**WHAT YOU SHOULD DO**
Quote the records in full and leave their pictures out.

**DATA TO PROCESS**
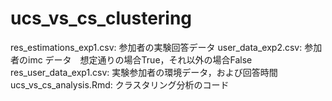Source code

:# ucs_vs_cs_clustering
res_estimations_exp1.csv: 参加者の実験回答データ
user_data_exp2.csv: 参加者のimc データ　想定通りの場合True，それ以外の場合False 
res_user_data_exp1.csv: 実験参加者の環境データ，および回答時間
ucs_vs_cs_analysis.Rmd: クラスタリング分析のコード 
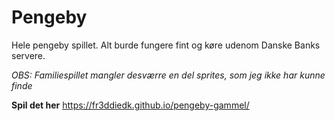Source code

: # Pengeby
Hele pengeby spillet. Alt burde fungere fint og køre udenom Danske Banks servere.

*OBS: Familiespillet mangler desværre en del sprites, som jeg ikke har kunne finde*

**Spil det her**
https://fr3ddiedk.github.io/pengeby-gammel/
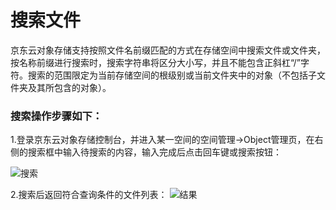 # 搜索文件

京东云对象存储支持按照文件名前缀匹配的方式在存储空间中搜索文件或文件夹，按名称前缀进行搜索时，搜索字符串将区分大小写，并且不能包含正斜杠“/”字符。搜索的范围限定为当前存储空间的根级别或当前文件夹中的对象（不包括子文件夹及其所包含的对象）。

### 搜索操作步骤如下：

1.登录京东云对象存储控制台，并进入某一空间的空间管理->Object管理页，在右侧的搜索框中输入待搜索的内容，输入完成后点击回车键或搜索按钮：

![搜索](https://github.com/jdcloudcom/cn/blob/edit/image/Object-Storage-Service/OSS-045.png)

2.搜索后返回符合查询条件的文件列表：
![结果](https://github.com/jdcloudcom/cn/blob/edit/image/Object-Storage-Service/OSS-046.png)
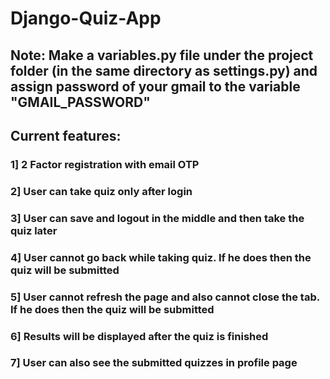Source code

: # Django-Quiz-App

## Note: Make a variables.py file under the project folder (in the same directory as settings.py) and assign password of your gmail to the variable "GMAIL_PASSWORD"

## Current features:

### 1] 2 Factor registration with email OTP

### 2] User can take quiz only after login

### 3] User can save and logout in the middle and then take the quiz later

### 4] User cannot go back while taking quiz. If he does then the quiz will be submitted

### 5] User cannot refresh the page and also cannot close the tab. If he does then the quiz will be submitted

### 6] Results will be displayed after the quiz is finished

### 7] User can also see the submitted quizzes in profile page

**ANSWER TO THIS TASK**
Source code

:# ucs_vs_cs_clustering
res_estimations_exp1.csv: 参加者の実験回答データ
user_data_exp2.csv: 参加者のimc データ　想定通りの場合True，それ以外の場合False 
res_user_data_exp1.csv: 実験参加者の環境データ，および回答時間
ucs_vs_cs_analysis.Rmd: クラスタリング分析のコード 
Source code

: # Pengeby
Hele pengeby spillet. Alt burde fungere fint og køre udenom Danske Banks servere.

*OBS: Familiespillet mangler desværre en del sprites, som jeg ikke har kunne finde*

**Spil det her**
https://fr3ddiedk.github.io/pengeby-gammel/
 # 搜索文件

京东云对象存储支持按照文件名前缀匹配的方式在存储空间中搜索文件或文件夹，按名称前缀进行搜索时，搜索字符串将区分大小写，并且不能包含正斜杠“/”字符。搜索的范围限定为当前存储空间的根级别或当前文件夹中的对象（不包括子文件夹及其所包含的对象）。

### 搜索操作步骤如下：

1.登录京东云对象存储控制台，并进入某一空间的空间管理->Object管理页，在右侧的搜索框中输入待搜索的内容，输入完成后点击回车键或搜索按钮：

![搜索](https://github.com/jdcloudcom/cn/blob/edit/image/Object-Storage-Service/OSS-045.png)

2.搜索后返回符合查询条件的文件列表：
![结果](https://github.com/jdcloudcom/cn/blob/edit/image/Object-Storage-Service/OSS-046.png)
Source code

: # Django-Quiz-App

## Note: Make a variables.py file under the project folder (in the same directory as settings.py) and assign password of your gmail to the variable "GMAIL_PASSWORD"

## Current features:

### 1] 2 Factor registration with email OTP

### 2] User can take quiz only after login

### 3] User can save and logout in the middle and then take the quiz later

### 4] User cannot go back while taking quiz. If he does then the quiz will be submitted

### 5] User cannot refresh the page and also cannot close the tab. If he does then the quiz will be submitted

### 6] Results will be displayed after the quiz is finished

### 7] User can also see the submitted quizzes in profile page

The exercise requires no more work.